July 30, 2008
Organist Idea is Key for Chapel
By paul lewis
Meet one church organist who will never miss a service.
Because the congregation at one of Port Talbot's oldest chapels will be belting out the hymns - accompanied by a computer.
Like many other smaller churches and chapels across the UK, Beulah Presbyterian Chapel in Margam had problems finding a replacement when its organist had to stand down owing to ill- health.
So when the chips were down, the enterprising worshippers turned to microchips to get them out of trouble.
Courtesy of a pounds400 grant from Corus, the landmark chapel now has a new software package that allows a computer, linked to a keyboard, to play up to 400 hymns.

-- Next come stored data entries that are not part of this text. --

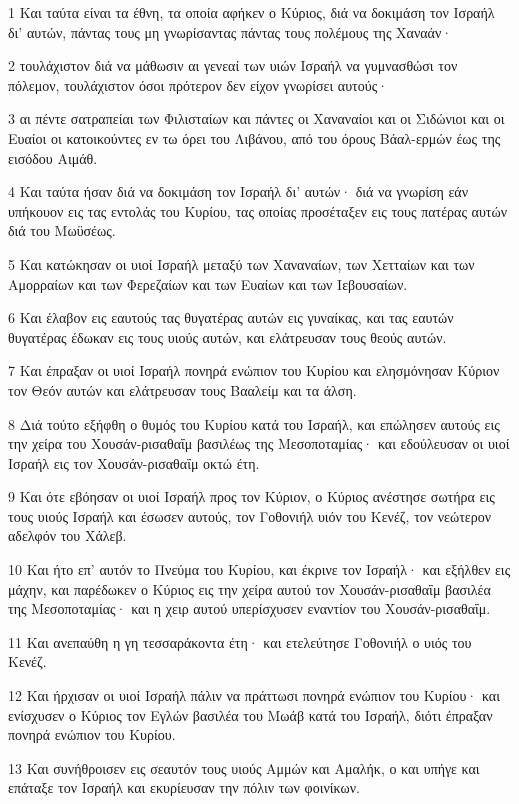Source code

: \par 1 Και ταύτα είναι τα έθνη, τα οποία αφήκεν ο Κύριος, διά να δοκιμάση τον Ισραήλ δι' αυτών, πάντας τους μη γνωρίσαντας πάντας τους πολέμους της Χαναάν·
\par 2 τουλάχιστον διά να μάθωσιν αι γενεαί των υιών Ισραήλ να γυμνασθώσι τον πόλεμον, τουλάχιστον όσοι πρότερον δεν είχον γνωρίσει αυτούς·
\par 3 αι πέντε σατραπείαι των Φιλισταίων και πάντες οι Χαναναίοι και οι Σιδώνιοι και οι Ευαίοι οι κατοικούντες εν τω όρει του Λιβάνου, από του όρους Βάαλ-ερμών έως της εισόδου Αιμάθ.
\par 4 Και ταύτα ήσαν διά να δοκιμάση τον Ισραήλ δι' αυτών· διά να γνωρίση εάν υπήκουον εις τας εντολάς του Κυρίου, τας οποίας προσέταξεν εις τους πατέρας αυτών διά του Μωϋσέως.
\par 5 Και κατώκησαν οι υιοί Ισραήλ μεταξύ των Χαναναίων, των Χετταίων και των Αμορραίων και των Φερεζαίων και των Ευαίων και των Ιεβουσαίων.
\par 6 Και έλαβον εις εαυτούς τας θυγατέρας αυτών εις γυναίκας, και τας εαυτών θυγατέρας έδωκαν εις τους υιούς αυτών, και ελάτρευσαν τους θεούς αυτών.
\par 7 Και έπραξαν οι υιοί Ισραήλ πονηρά ενώπιον του Κυρίου και ελησμόνησαν Κύριον τον Θεόν αυτών και ελάτρευσαν τους Βααλείμ και τα άλση.
\par 8 Διά τούτο εξήφθη ο θυμός του Κυρίου κατά του Ισραήλ, και επώλησεν αυτούς εις την χείρα του Χουσάν-ρισαθαΐμ βασιλέως της Μεσοποταμίας· και εδούλευσαν οι υιοί Ισραήλ εις τον Χουσάν-ρισαθαΐμ οκτώ έτη.
\par 9 Και ότε εβόησαν οι υιοί Ισραήλ προς τον Κύριον, ο Κύριος ανέστησε σωτήρα εις τους υιούς Ισραήλ και έσωσεν αυτούς, τον Γοθονιήλ υιόν του Κενέζ, τον νεώτερον αδελφόν του Χάλεβ.
\par 10 Και ήτο επ' αυτόν το Πνεύμα του Κυρίου, και έκρινε τον Ισραήλ· και εξήλθεν εις μάχην, και παρέδωκεν ο Κύριος εις την χείρα αυτού τον Χουσάν-ρισαθαΐμ βασιλέα της Μεσοποταμίας· και η χειρ αυτού υπερίσχυσεν εναντίον του Χουσάν-ρισαθαΐμ.
\par 11 Και ανεπαύθη η γη τεσσαράκοντα έτη· και ετελεύτησε Γοθονιήλ ο υιός του Κενέζ.
\par 12 Και ήρχισαν οι υιοί Ισραήλ πάλιν να πράττωσι πονηρά ενώπιον του Κυρίου· και ενίσχυσεν ο Κύριος τον Εγλών βασιλέα του Μωάβ κατά του Ισραήλ, διότι έπραξαν πονηρά ενώπιον του Κυρίου.
\par 13 Και συνήθροισεν εις σεαυτόν τους υιούς Αμμών και Αμαλήκ, ο και υπήγε και επάταξε τον Ισραήλ και εκυρίευσαν την πόλιν των φοινίκων.
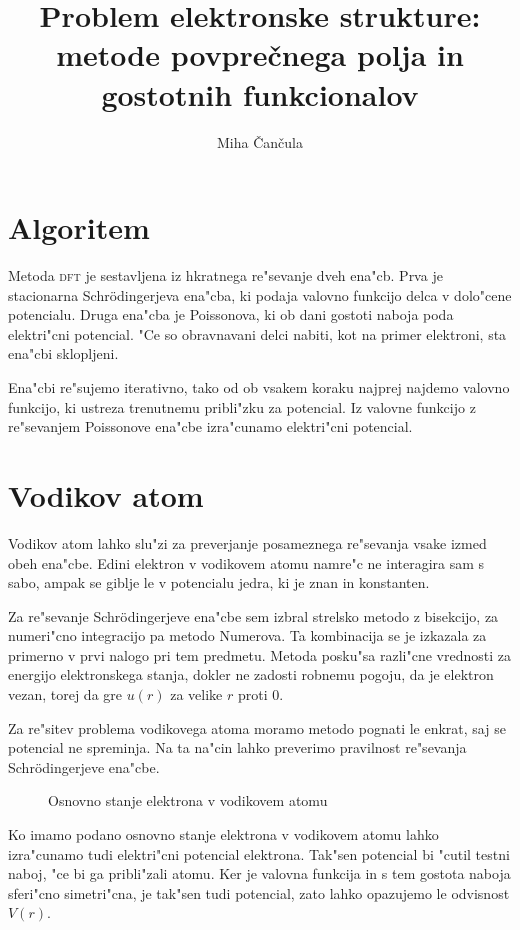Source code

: \documentclass[a4paper,10pt]{article}
\title{Problem elektronske strukture: metode povprečnega polja in gostotnih funkcionalov}
\author{Miha \v Can\v cula}
\begin{document}
\maketitle

\section{Algoritem}

Metoda \textsc{dft} je sestavljena iz hkratnega re"sevanje dveh ena"cb. 
Prva je stacionarna Schr\"odingerjeva ena"cba, ki podaja valovno funkcijo delca v dolo"cene potencialu. 
Druga ena"cba je Poissonova, ki ob dani gostoti naboja poda elektri"cni potencial.
"Ce so obravnavani delci nabiti, kot na primer elektroni, sta ena"cbi sklopljeni. 

Ena"cbi re"sujemo iterativno, tako od ob vsakem koraku najprej najdemo valovno funkcijo, ki ustreza trenutnemu pribli"zku za potencial. 
Iz valovne funkcijo z re"sevanjem Poissonove ena"cbe izra"cunamo elektri"cni potencial. 

\section{Vodikov atom}

Vodikov atom lahko slu"zi za preverjanje posameznega re"sevanja vsake izmed obeh ena"cbe. 
Edini elektron v vodikovem atomu namre"c ne interagira sam s sabo, ampak se giblje le v potencialu jedra, ki je znan in konstanten. 

Za re"sevanje Schr\"odingerjeve ena"cbe sem izbral strelsko metodo z bisekcijo, za numeri"cno integracijo pa metodo Numerova. 
Ta kombinacija se je izkazala za primerno v prvi nalogo pri tem predmetu. 
Metoda posku"sa razli"cne vrednosti za energijo elektronskega stanja, dokler ne zadosti robnemu pogoju, da je elektron vezan, torej da gre $u(r)$ za velike $r$ proti 0. 

Za re"sitev problema vodikovega atoma moramo metodo pognati le enkrat, saj se potencial ne spreminja. 
Na ta na"cin lahko preverimo pravilnost re"sevanja Schr\"odingerjeve ena"cbe. 

\begin{figure}[H]
 \caption{Osnovno stanje elektrona v vodikovem atomu}
 \label{fig:vodik-sch}
\end{figure}

Ko imamo podano osnovno stanje elektrona v vodikovem atomu lahko izra"cunamo tudi elektri"cni potencial elektrona. 
Tak"sen potencial bi "cutil testni naboj, "ce bi ga pribli"zali atomu. 
Ker je valovna funkcija in s tem gostota naboja sferi"cno simetri"cna, je tak"sen tudi potencial, zato lahko opazujemo le odvisnost $V(r)$. 
\end{document}
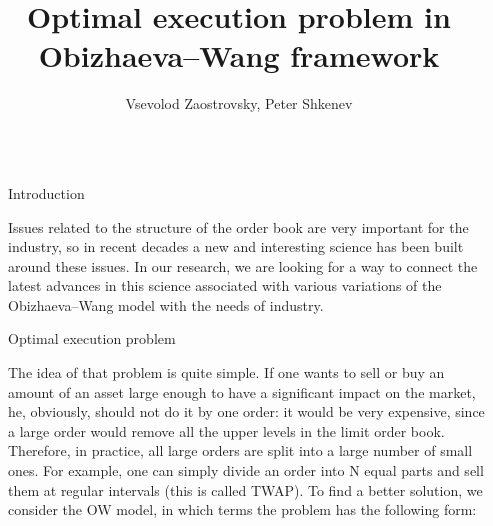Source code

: \documentclass[]{beamer}
\title{Optimal execution problem in Obizhaeva--Wang framework}
\author{Vsevolod Zaostrovsky, Peter Shkenev}
\begin{document}
\nocite{*} %

\begin{frame}[t]
    \begin{columns}[t] %
     
    \begin{column}{\lrmargin}\end{column} %
    
    \begin{column}{\onecolwid} %
     
    
    \begin{block}{Introduction}
    
        Issues related to the structure of the order book are very important for the industry, 
        so in recent decades a new and interesting science has been built around these issues. In our research, we are looking for a way 
        to connect the latest advances in this science associated with various variations of the Obizhaeva--Wang model with the needs of industry.
    
    \end{block}

    \begin{block}{Optimal execution problem}
    
        The idea of that problem is quite simple. If one wants to sell or buy an amount of an asset large enough to have a significant 
        impact on the market, he, obviously, should not do it by one order: it would be very expensive, since a large order 
        would remove all the upper levels in the limit order book. Therefore, in practice, all large orders are split into a large number of small ones. 
        For example, one can simply divide an order into N equal parts and sell them at regular intervals (this is called TWAP). 
        To find a better solution, we consider the OW model, in which terms the problem has the following form: \par  




\end{block}
\end{column}
\end{columns}
\end{frame}
\end{document}
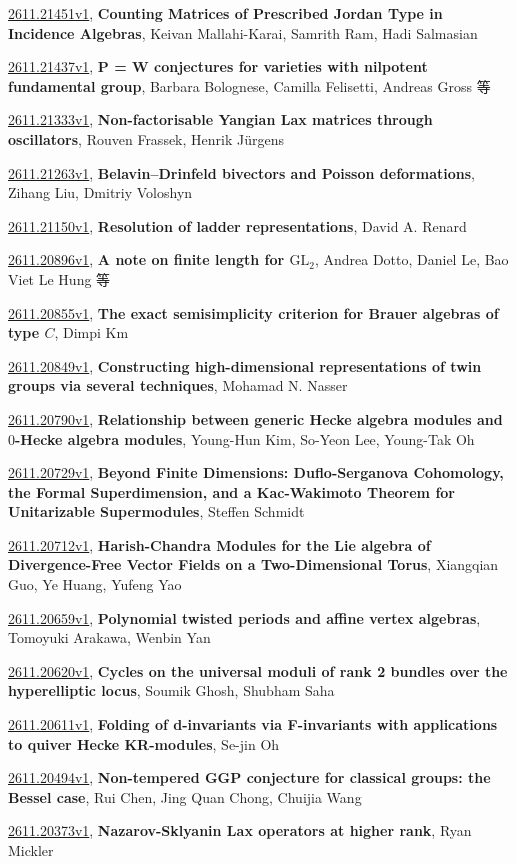 \documentclass[9pt, a4paper]{article}
\theoremstyle{plain}
\theoremstyle{definition}
\theoremstyle{remark}
\newcommand{\arxiv}[3]{\href{https://arxiv.org/abs/#1}{#1}, \textbf{\textcolor{arxivblue}{#2}}, #3}
\begin{document}
\arxiv{2611.21451v1}{Counting Matrices of Prescribed Jordan Type in Incidence Algebras}{Keivan Mallahi-Karai, Samrith Ram, Hadi Salmasian}

\arxiv{2611.21437v1}{P = W conjectures for varieties with nilpotent fundamental group}{Barbara Bolognese, Camilla Felisetti, Andreas Gross 等}

\arxiv{2611.21333v1}{Non-factorisable Yangian Lax matrices through oscillators}{Rouven Frassek, Henrik Jürgens}

\arxiv{2611.21263v1}{Belavin--Drinfeld bivectors and Poisson deformations}{Zihang Liu, Dmitriy Voloshyn}

\arxiv{2611.21150v1}{Resolution of ladder representations}{David A. Renard}

\arxiv{2611.20896v1}{A note on finite length for $\mathrm{GL}_2$}{Andrea Dotto, Daniel Le, Bao Viet Le Hung 等}

\arxiv{2611.20855v1}{The exact semisimplicity criterion for Brauer algebras of type $C$}{Dimpi Km}

\arxiv{2611.20849v1}{Constructing high-dimensional representations of twin groups via several techniques}{Mohamad N. Nasser}

\arxiv{2611.20790v1}{Relationship between generic Hecke algebra modules and $0$-Hecke algebra modules}{Young-Hun Kim, So-Yeon Lee, Young-Tak Oh}

\arxiv{2611.20729v1}{Beyond Finite Dimensions: Duflo-Serganova Cohomology, the Formal Superdimension, and a Kac-Wakimoto Theorem for Unitarizable Supermodules}{Steffen Schmidt}

\arxiv{2611.20712v1}{Harish-Chandra Modules for the Lie algebra of Divergence-Free Vector Fields on a Two-Dimensional Torus}{Xiangqian Guo, Ye Huang, Yufeng Yao}

\arxiv{2611.20659v1}{Polynomial twisted periods and affine vertex algebras}{Tomoyuki Arakawa, Wenbin Yan}

\arxiv{2611.20620v1}{Cycles on the universal moduli of rank 2 bundles over the hyperelliptic locus}{Soumik Ghosh, Shubham Saha}

\arxiv{2611.20611v1}{Folding of d-invariants via F-invariants with applications to quiver Hecke KR-modules}{Se-jin Oh}

\arxiv{2611.20494v1}{Non-tempered GGP conjecture for classical groups: the Bessel case}{Rui Chen, Jing Quan Chong, Chuijia Wang}

\arxiv{2611.20373v1}{Nazarov-Sklyanin Lax operators at higher rank}{Ryan Mickler}
\end{document}
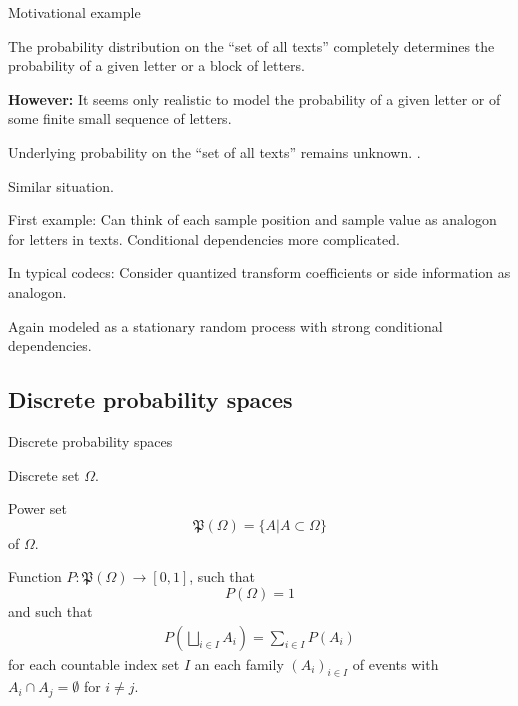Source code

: \begin{frame}{Motivational example}
\begin{minipage}[t]{0.9\linewidth}
\bit\small
\item The probability distribution on the ``set of all texts'' completely determines the probability 
of a given letter or a block of letters. 
\item \textbf{However: } It seems only realistic to model the probability of a given letter or of some finite small sequence of letters. 
\item Underlying probability on the ``set of all texts'' remains unknown.
\eit 
\smallskip
{}.
\end{minipage}

\begin{minipage}[t]{0.9\linewidth}
 Similar situation.
\bit\small
\item First example: Can think of each sample position and sample value as analogon for letters in texts. Conditional dependencies 
more complicated. 
\item In typical codecs: Consider quantized transform coefficients or side information as analogon. 
\item Again modeled as a stationary random process with strong conditional dependencies. 
\eit
\smallskip
{} 
\end{minipage}


\end{frame}



\subsection{Discrete probability spaces}

\begin{frame}{Discrete probability spaces}
\bit
\item 
{} Discrete set  $\Omega$. 
\item {} Power set 
\[
\mathfrak{P}(\Omega)=\{A|A\subset\Omega\}
\]
of $\Omega$. 
\item {} Function $P:\mathfrak{P}(\Omega)\to[0,1]$, such that
\begin{equation*}
P(\Omega)=1
\end{equation*}
and such that
\begin{align*}
P(\bigsqcup_{i\in I}A_i)=\sum_{i\in I}P(A_i)
\end{align*}
for each countable index set $I$ an each family $(A_i)_{i\in I}$ of events with $A_i\cap A_j=\emptyset$ for $i\neq j$. 
\eit 
\end{frame}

"Our organist wasn't well," said Deaconess Wendy Jones.
"We were looking around for a new one for more than a year and were having to manage without.
"Then we heard that many churches and chapels were deciding to use computers."
Beulah Chapel, known locally as the Round Chapel, was the only building to survive the demolition of Groes Village in 1975.
Back then, 21 houses and a school were destroyed to make way for the westbound M4 motorway.
The chapel, dating back to 1838, was dismantled brick by brick and rebuilt in Tollgate Park in Margam, where it reopened in April 1976 and is now a CADW listed building.
"Being a small and elderly congregation, our funds are limited and wouldn't stretch to the costs of the computer," added Wendy.
"It's been marvellous for us, and we're very grateful to Corus for their support."
Corus community spokesman Keith Farron said: "Beulah Chapel has a long and colourful history.
"And local people proved how treasured it is by insisting that it wasn't moved to St Fagan's Museum after the 1975 demolition.
"Corus is happy to support such a cause as this.
"We are all part of the area's cultural heritage.
"Hopefully, this new computer equipment will help the chapel to attract new members to ensure the survival of one of our oldest institutions."